This paper presents an optic flow-guided approach for achieving soft landings by resource-constrained unmanned aerial vehicles (UAVs) on dynamic platforms. An offline data-driven linear model based on Koopman operator theory is developed to describe the underlying (nonlinear) dynamics of optic flow output obtained from a single monocular camera that maps to vehicle acceleration as the control input. Moreover, a novel adaptation scheme within the Koopman framework is introduced online to handle uncertainties such as unknown platform motion and ground effect, which exert a significant influence during the terminal stage of the descent process. Further, to minimize computational overhead, an event-based adaptation trigger is incorporated into an event-driven Model Predictive Control (MPC) strategy to regulate optic flow and track a desired reference. A detailed convergence analysis ensures global convergence of the tracking error to a uniform ultimate bound while ensuring Zeno-free behavior. Simulation results demonstrate the algorithm's robustness and effectiveness in landing on dynamic platforms under ground effect and sensor noise, which compares favorably to non-adaptive event-triggered and time-triggered adaptive schemes.

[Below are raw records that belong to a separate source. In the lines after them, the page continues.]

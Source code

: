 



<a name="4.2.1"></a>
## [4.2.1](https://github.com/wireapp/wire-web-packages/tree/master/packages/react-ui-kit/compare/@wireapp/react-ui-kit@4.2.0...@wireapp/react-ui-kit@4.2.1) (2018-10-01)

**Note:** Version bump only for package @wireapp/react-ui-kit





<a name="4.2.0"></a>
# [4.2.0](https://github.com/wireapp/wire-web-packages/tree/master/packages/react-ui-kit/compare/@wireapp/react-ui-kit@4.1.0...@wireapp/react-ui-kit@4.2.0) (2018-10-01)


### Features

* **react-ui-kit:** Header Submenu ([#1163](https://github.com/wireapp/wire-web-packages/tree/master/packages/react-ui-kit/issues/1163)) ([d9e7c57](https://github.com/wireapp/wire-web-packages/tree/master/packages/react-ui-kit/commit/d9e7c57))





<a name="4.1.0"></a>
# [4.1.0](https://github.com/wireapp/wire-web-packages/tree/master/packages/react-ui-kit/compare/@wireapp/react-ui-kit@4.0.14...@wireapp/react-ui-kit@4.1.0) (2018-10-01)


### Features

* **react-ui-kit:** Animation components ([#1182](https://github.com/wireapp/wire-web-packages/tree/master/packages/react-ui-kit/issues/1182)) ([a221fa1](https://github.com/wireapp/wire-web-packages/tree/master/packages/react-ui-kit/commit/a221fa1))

翻译：本文提出一种光流引导方法，使资源受限的无人飞行器（UAV）能够在动态平台上实现软着陆。基于Koopman算子理论，我们建立了一种离线数据驱动的线性模型，用于描述从单目相机获取的光流输出与作为控制输入的飞行器加速度之间的映射关系，该模型刻画了底层（非线性）动力学特性。此外，我们在Koopman框架中引入了一种在线自适应机制，以处理未知平台运动和地面效应等不确定性因素，这些因素在下降过程的末段阶段会产生显著影响。为了进一步降低计算开销，我们将基于事件的自适应触发机制集成到事件驱动的模型预测控制（MPC）策略中，以调节光流并跟踪期望参考轨迹。详细的收敛性分析保证了跟踪误差全局收敛于一致最终界，同时确保无Zeno行为。仿真结果表明，该算法在地面效应和传感器噪声条件下，在动态平台着陆任务中具有鲁棒性和有效性，其性能优于非自适应事件触发及时间触发自适应方案。